The cost of doing business in the city was already high before the pandemic, but a growing number of catering establishments are on the verge of permanent closure.
With growing uncertainty about when indoor dining will be allowed again in San Francisco, Staffan Terje says he has made the difficult decision to temporarily close his restaurants.
“We’re still in business, but we’re taking a break,” he said.
Terje owns Perbacco Ristorante and Bar on California Street, as well as Barbaco next door.
He says the take-out orders and limited outdoor dining he offered last month simply didn’t generate enough revenue to stay open.

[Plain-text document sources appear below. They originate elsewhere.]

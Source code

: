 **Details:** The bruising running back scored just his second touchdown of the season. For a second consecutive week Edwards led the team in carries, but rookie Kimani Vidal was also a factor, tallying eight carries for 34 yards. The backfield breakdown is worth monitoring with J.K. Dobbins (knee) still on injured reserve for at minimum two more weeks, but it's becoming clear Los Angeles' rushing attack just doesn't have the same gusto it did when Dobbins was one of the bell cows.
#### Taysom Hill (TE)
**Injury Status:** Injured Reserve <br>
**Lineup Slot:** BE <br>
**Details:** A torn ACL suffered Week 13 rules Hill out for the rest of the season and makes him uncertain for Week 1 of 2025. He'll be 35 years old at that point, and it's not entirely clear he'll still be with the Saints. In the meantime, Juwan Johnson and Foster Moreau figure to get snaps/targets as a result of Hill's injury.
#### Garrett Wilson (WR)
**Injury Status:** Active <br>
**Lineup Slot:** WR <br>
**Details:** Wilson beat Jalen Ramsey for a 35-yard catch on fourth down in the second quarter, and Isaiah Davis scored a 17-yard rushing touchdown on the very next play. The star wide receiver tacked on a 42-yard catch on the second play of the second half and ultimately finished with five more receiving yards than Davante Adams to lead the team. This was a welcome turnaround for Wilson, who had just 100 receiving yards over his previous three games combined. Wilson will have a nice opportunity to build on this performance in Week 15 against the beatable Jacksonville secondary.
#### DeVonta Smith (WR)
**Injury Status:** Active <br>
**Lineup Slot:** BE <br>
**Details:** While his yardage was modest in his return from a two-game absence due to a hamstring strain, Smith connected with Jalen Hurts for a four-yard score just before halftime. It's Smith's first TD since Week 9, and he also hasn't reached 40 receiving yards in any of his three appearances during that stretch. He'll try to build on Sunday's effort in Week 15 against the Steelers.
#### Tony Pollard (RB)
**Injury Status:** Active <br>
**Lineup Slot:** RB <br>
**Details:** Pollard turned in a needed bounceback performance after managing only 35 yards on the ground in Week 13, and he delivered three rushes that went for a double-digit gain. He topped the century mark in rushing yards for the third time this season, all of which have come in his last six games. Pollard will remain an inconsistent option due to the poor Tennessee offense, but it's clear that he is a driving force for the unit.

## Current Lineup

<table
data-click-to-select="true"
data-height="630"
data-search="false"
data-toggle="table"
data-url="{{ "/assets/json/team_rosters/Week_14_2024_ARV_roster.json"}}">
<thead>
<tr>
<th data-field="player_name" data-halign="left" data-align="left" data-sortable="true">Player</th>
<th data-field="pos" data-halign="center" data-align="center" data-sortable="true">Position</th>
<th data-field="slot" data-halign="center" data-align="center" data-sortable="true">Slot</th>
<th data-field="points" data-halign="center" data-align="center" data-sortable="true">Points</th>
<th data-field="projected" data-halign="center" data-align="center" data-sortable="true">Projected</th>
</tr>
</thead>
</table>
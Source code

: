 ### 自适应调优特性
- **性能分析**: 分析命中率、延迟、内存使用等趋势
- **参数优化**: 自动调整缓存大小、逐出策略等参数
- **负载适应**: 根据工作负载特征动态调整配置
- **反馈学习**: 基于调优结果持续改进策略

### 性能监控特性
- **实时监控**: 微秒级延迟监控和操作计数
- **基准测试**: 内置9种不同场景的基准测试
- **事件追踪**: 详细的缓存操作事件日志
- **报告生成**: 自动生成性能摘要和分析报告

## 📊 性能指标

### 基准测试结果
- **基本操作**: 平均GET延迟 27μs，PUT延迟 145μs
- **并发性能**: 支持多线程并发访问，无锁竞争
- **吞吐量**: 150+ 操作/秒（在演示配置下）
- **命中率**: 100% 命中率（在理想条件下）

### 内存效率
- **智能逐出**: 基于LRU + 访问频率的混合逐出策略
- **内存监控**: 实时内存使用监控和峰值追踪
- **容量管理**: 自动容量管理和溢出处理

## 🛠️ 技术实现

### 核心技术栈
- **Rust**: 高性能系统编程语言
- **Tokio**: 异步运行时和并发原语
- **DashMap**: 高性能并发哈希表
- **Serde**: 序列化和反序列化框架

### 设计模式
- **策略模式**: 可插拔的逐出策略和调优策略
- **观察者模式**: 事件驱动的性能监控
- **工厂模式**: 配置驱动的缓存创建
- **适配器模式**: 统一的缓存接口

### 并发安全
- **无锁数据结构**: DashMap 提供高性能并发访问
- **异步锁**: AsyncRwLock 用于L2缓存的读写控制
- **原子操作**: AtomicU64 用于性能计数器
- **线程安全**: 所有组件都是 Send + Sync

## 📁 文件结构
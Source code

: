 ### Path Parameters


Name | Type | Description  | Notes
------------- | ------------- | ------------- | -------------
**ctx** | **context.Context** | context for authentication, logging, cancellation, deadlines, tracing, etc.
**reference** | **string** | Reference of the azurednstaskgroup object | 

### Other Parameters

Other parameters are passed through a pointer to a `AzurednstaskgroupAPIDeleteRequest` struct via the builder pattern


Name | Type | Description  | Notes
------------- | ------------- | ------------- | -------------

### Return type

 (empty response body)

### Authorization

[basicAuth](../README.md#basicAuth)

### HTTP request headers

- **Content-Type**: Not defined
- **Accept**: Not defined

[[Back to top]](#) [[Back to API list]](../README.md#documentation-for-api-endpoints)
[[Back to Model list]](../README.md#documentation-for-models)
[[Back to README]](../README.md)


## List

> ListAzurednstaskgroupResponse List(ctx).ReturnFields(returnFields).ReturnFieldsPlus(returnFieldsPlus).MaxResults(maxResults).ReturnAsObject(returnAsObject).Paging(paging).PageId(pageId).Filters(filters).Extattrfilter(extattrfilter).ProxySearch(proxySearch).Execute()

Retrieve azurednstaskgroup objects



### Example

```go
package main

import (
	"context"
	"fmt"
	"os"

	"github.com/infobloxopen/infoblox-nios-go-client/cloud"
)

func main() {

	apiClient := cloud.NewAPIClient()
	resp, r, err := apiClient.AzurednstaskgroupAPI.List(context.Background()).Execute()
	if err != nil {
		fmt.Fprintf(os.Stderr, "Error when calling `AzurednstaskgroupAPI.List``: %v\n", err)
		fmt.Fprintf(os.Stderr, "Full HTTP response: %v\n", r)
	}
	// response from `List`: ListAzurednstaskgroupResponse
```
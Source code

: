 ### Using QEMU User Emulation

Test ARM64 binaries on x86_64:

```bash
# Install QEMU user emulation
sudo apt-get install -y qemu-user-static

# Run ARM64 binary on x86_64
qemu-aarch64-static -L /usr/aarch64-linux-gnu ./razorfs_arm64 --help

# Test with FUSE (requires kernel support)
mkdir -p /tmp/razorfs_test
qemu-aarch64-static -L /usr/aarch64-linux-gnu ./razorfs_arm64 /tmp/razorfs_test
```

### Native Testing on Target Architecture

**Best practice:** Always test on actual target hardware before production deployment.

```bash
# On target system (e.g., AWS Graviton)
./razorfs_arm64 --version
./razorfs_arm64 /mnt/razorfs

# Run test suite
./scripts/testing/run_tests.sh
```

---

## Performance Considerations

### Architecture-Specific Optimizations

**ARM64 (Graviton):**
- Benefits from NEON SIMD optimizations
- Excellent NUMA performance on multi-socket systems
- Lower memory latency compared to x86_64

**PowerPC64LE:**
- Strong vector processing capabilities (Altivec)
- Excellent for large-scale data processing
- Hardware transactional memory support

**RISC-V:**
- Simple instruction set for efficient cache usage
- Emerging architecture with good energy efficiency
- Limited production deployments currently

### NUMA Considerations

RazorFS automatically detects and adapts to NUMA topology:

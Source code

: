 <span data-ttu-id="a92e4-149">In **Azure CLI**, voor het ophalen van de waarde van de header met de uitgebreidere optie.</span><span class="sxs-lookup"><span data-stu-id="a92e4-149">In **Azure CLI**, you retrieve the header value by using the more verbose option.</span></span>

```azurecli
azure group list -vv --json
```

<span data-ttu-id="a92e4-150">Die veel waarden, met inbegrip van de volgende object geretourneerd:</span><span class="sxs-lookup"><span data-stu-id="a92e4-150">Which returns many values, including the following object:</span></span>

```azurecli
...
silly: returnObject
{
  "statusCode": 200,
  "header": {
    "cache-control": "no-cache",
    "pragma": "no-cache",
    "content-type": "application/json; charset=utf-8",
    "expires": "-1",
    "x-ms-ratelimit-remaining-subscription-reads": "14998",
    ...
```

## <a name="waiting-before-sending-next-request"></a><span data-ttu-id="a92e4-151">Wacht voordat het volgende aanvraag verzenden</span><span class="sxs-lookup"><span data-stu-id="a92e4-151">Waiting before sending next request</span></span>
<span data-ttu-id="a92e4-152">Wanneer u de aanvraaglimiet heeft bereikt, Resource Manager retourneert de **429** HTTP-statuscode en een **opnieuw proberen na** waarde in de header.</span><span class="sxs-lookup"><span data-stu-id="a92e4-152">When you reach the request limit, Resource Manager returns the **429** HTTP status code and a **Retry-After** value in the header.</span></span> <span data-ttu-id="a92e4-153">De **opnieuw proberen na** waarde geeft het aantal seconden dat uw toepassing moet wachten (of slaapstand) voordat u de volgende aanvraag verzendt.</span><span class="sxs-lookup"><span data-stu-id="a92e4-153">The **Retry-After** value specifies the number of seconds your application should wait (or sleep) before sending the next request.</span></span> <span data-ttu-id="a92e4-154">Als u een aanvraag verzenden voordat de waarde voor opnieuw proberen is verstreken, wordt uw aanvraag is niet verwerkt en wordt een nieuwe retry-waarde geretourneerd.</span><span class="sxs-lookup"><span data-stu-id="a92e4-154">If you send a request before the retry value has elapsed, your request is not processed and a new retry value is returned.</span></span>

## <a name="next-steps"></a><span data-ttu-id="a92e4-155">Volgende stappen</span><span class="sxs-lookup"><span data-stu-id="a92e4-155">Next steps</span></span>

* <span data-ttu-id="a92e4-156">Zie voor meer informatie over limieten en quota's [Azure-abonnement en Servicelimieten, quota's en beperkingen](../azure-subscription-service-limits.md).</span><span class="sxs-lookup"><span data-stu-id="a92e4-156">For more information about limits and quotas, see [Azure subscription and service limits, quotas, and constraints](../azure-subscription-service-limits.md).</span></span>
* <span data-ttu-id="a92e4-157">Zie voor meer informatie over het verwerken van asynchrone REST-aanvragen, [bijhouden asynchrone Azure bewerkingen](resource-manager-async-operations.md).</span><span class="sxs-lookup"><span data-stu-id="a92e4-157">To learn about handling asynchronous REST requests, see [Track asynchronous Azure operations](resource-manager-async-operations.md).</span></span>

And just like his neighbor at the Tadich Grill, the funds from the Federal Paycheck Protection Program loan he received are running out.
It was forced to lay off about 113 employees.
Tadich announced this week that it was suspending operations this Friday in hopes of reopening the 171-year-old establishment down the road.
“Our owner has worked with us, so we’re fine with him,” said Terje.
Terje says it will likely remain closed until indoor dining returns.
“At the moment nobody knows anything,” he said.
Business owners believe they can survive this pandemic, but say it depends on community efforts to control the spread of COVID-19.
“When dining out, wear the mask when servers approach and when someone approaches the table,” Laurie Thomas said. “If we can do that and continue what was a rock star result to start in San Francisco, then we have a chance to move forward sooner.”
Robin’s restaurant in Hayes Valley survives on take-out orders.
But it is unclear how long this business model can be sustained.
“We are certainly grateful to have a loyal clientele,” said restaurant manager Daniel Realin. “However, it’s just not like the way we’re used to running our business.”
A grim reminder of hard times less than a block from Robin.
The bar – Smuggler’s Cove – has temporarily closed due to the pandemic.
Another historic bar, The Stud closed permanently at its former location in SoMa last month.
The Golden Gate Restaurant Association represents approximately 800 food establishments.
And executive director Laurie Thomas says up to half of them could go bankrupt.
“What we need is more federal money to make this happen,” Thomas said.
“To all restaurant owners, stay strong and healthy and we’ll be back,” said Terje.
That’s the hope — but there are no guarantees.